### Requirement
Go through the data and copy each line where the string "således" appears.

(Records from a data collection)
========================

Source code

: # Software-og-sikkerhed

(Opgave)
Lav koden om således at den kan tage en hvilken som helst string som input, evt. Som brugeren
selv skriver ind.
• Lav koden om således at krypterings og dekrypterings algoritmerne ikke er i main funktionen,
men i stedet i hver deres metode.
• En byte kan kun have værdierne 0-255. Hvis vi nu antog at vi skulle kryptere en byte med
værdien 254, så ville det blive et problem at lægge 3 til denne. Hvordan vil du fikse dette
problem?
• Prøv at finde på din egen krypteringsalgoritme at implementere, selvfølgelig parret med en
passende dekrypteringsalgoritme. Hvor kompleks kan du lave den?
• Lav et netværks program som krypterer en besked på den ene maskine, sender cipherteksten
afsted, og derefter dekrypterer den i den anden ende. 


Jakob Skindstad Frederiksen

========================

### Result of the task
Lav koden om således at den kan tage en hvilken som helst string som input, evt. Som brugeren
• Lav koden om således at krypterings og dekrypterings algoritmerne ikke er i main funktionen,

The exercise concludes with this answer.